Reverend Barber: In late 2006 we brought together organizations that dealt with education, economic issues, LGBTQ issues, labor issues, and environmental issues, and antiwar activists. We came up with a 14-point agenda, and had a massive people’s assembly to endorse this agenda. Jonathan was there. In a sense, we re-met for real back in the street, building this coalition. We did win the next year—on same-day registration and early voting extension.

Wilson-Hartgrove: The next election came around, and North Carolina voted for Barack Obama—and that broke the Solid South. That really began to change the dynamics, and that’s when we started seeing pushback.

Reverend Barber: Our coalition later became Moral Mondays [a series of protests at the North Carolina state legislature beginning in 2013].

Wilson-Hartgrove: Extremists took control of the legislature and the governor’s office.
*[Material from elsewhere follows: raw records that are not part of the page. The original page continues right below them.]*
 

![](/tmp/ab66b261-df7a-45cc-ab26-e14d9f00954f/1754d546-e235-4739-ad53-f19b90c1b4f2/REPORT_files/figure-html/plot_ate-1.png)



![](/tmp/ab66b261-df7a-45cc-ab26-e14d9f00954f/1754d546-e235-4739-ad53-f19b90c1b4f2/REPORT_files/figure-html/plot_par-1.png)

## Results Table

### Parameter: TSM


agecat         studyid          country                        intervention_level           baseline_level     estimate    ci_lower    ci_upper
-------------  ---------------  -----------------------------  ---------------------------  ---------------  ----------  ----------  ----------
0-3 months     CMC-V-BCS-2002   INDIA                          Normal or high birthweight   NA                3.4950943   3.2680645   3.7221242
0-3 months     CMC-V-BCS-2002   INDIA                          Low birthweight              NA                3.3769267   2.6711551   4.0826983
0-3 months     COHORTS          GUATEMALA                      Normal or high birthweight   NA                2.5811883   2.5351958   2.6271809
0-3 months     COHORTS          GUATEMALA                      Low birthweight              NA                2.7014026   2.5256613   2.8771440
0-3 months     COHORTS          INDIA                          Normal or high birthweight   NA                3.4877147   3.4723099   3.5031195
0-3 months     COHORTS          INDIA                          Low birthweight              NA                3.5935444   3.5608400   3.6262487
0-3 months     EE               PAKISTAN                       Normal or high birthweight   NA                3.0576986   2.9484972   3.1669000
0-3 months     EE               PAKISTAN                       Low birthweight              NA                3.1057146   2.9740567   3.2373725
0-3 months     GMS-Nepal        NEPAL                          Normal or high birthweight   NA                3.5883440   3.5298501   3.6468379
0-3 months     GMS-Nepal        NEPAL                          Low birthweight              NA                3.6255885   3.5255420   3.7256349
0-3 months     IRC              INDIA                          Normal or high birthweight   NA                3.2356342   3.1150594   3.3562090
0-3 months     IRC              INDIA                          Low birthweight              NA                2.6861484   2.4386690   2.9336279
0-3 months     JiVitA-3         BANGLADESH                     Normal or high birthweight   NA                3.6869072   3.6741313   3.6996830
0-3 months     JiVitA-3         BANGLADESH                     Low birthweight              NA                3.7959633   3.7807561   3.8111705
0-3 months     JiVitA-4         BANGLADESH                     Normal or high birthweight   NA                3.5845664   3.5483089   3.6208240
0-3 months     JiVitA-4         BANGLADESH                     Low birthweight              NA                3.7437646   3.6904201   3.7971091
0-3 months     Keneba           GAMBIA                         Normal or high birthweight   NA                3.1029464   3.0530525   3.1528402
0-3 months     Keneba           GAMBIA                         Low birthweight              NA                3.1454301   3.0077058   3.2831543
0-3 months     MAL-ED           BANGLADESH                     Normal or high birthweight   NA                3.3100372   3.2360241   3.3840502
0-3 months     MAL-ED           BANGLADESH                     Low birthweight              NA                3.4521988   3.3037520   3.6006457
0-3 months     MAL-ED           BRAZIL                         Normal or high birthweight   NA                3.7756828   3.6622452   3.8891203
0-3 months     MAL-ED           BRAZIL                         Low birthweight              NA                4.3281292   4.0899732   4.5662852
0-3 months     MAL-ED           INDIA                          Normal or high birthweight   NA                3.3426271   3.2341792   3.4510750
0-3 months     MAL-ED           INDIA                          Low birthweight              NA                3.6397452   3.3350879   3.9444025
Then they attempted, in the 2013 legislative session, to completely remake the government. They reformed the tax code; there was a huge voter-suppression measure. They attacked unemployment.

And here was a people’s movement that had been organizing, that had expanded voting rights, and it wasn’t represented by the people who were in office. So we decided that we had to do civil disobedience.

Reverend Barber holds Wilson-Hartgrove’s youngest son while signing a list of demands outside the North Carolina state house (Courtesy of Jonathan Wilson-Hartgrove)

Reverend Barber: Jonathan was in the second group of arrestees for Moral Mondays.

It was a fusion group [again]; it wasn’t just Black folk. I was holding the hand of a white Jewish lady, and I heard one of the white legislators say to another guy, “I thought the NAACP was coming. Where are all these white people coming from?” People began to see interconnections. They said, “Wait a minute—these same people that are going after voting rights, they cut money for education, which is hurting us in these mountain areas.” And so forth and so on.

Wilson-Hartgrove: You couldn’t dismiss it as one group, or as radicals who were angry. It was hundreds and then thousands of people showing up and taking direct action to challenge the legislature. Really a classic southern revival.